L-Arginine is the primary source of nitrous oxide (NO), an odorless gas made of nitrogen and oxygen that relaxes muscles and increases blood flow to organs – including the heart and penis. By facilitating blood flow through the erectile tissue of the penis, NO produced from L-arginine can give men erections that are bigger, harder and more frequent.
In a group of 15 men with erectile dysfunction given 2,800mg of arginine per day for two weeks, six were helped, though none improved while taking placebo. Although little is known about how effective arginine will be for men with erectile dysfunction or which subset of these men would be helped, available research looks promising and suggests that at least some men are likely to benefit. [Int J Impot Res 6: pp.33-6, 1994]
The dose can range from 1 to 3gm with meals, or up to 15gm about 45 minutes before sexual activity. Arginine is not recommended if you have diabetes, arthritis, cancer, shingles, herpes I (fever blisters, cold sores) or herpes II.
BetterMAN™ is a clinically tested Chinese herbal supplement that improves sexual performance and prostate health. In scientific studies, after only 3 bottles of BetterMAN™ over 70% of American men experienced increased ability to attain and sustain an erection, delay ejaculation and desire sex as well as a dramatic decrease in nighttime urinary frequency and urgency. BetterMAN™ is not a short acting stimulant, but an all-natural long term solution with no side-effects. [The Journal of Urology, Nov. 2000]
Will BetterMAN™ help men who have had prostate surgery? The results for users vary, depending upon the degree of damage to local nerves caused by the surgery. Ask your doctor for advice. In many cases, it takes longer than 3 bottles for BetterMAN™ to work for these users.
This product is manufactured in the U.S. and contains Radix ginseng, Rhizoma dioscoreae, Radix paeoniae alba, Herba epimedii, Cornu cervi pantotrichum, Radix astragali, Poria cocos, Radix morindae officinalis, Fructus corni, Cortex eucommiae, Radix angelicae sinensis, Fructus lycii, Radix Rehmanniae, Rhizoma chuanxiong, Fructus schisandrae, Acanthopanax senticosus, Cynomorium songaricum Rupr., and Cortex cinnamomi.
Studies show that taking Gingko biloba herbal extract at 240mg daily (usually a 24% extract) can produce improvement in 6 months or fewer, even if previous medications have failed. In a study of 20 patients who had received this conventional therapy, 100% regained the ability to have a spontaneous and sustained erection within 6 months of supplementation. Blood flow into the penis improved within 3 months. [Journal of Sex Education Therapy, Vol. 17, 1991, pp.53-61]

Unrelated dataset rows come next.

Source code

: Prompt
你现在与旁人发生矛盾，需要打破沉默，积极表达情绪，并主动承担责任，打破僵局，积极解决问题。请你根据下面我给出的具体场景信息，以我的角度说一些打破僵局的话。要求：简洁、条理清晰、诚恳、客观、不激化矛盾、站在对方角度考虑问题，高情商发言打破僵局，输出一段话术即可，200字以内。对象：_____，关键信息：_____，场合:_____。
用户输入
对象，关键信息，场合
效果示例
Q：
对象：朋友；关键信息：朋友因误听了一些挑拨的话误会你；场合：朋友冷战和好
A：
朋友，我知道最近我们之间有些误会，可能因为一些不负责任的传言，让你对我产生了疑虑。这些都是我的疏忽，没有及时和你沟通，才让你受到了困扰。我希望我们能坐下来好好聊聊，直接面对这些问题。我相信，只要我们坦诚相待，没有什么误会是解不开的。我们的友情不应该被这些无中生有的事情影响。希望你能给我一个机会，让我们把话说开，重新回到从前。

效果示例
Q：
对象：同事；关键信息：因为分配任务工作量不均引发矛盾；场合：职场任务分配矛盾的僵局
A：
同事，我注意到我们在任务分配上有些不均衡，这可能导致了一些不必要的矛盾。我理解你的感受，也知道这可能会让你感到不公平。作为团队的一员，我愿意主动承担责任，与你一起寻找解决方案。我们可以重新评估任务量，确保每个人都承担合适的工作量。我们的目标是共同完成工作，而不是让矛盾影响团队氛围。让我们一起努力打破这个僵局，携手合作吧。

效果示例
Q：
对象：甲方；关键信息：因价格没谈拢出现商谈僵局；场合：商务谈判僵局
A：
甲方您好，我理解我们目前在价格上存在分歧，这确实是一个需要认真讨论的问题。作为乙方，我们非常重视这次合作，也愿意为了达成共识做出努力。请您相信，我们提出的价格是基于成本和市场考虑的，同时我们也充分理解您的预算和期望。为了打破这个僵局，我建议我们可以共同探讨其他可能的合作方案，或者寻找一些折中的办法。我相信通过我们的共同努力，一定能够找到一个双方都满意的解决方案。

Catuaba has a long history in herbal medicine as an aphrodisiac. According to Dr. Michael van Straten, noted British herbalist and naturopath, Catuaba is beneficial to men and women as an aphrodisiac, but "it is in the area of male impotence that the most striking results have been reported" and "there is no evidence of side effects, even after long-term use."
Marapuama, also called potency wood, has a history of use for reviving libido, potency, and tonifying the nervous system. In a study conducted in Paris, France, of 262 male patients experiencing lack of sexual desire and the inability to attain or maintain an erection, 51% of patients with erectile dysfunctions felt that marapuama was beneficial.
In patients with primary and secondary hypogonadism, 78% reported restored and enhanced libido and 22% reported improved erections with the use of Tribulus.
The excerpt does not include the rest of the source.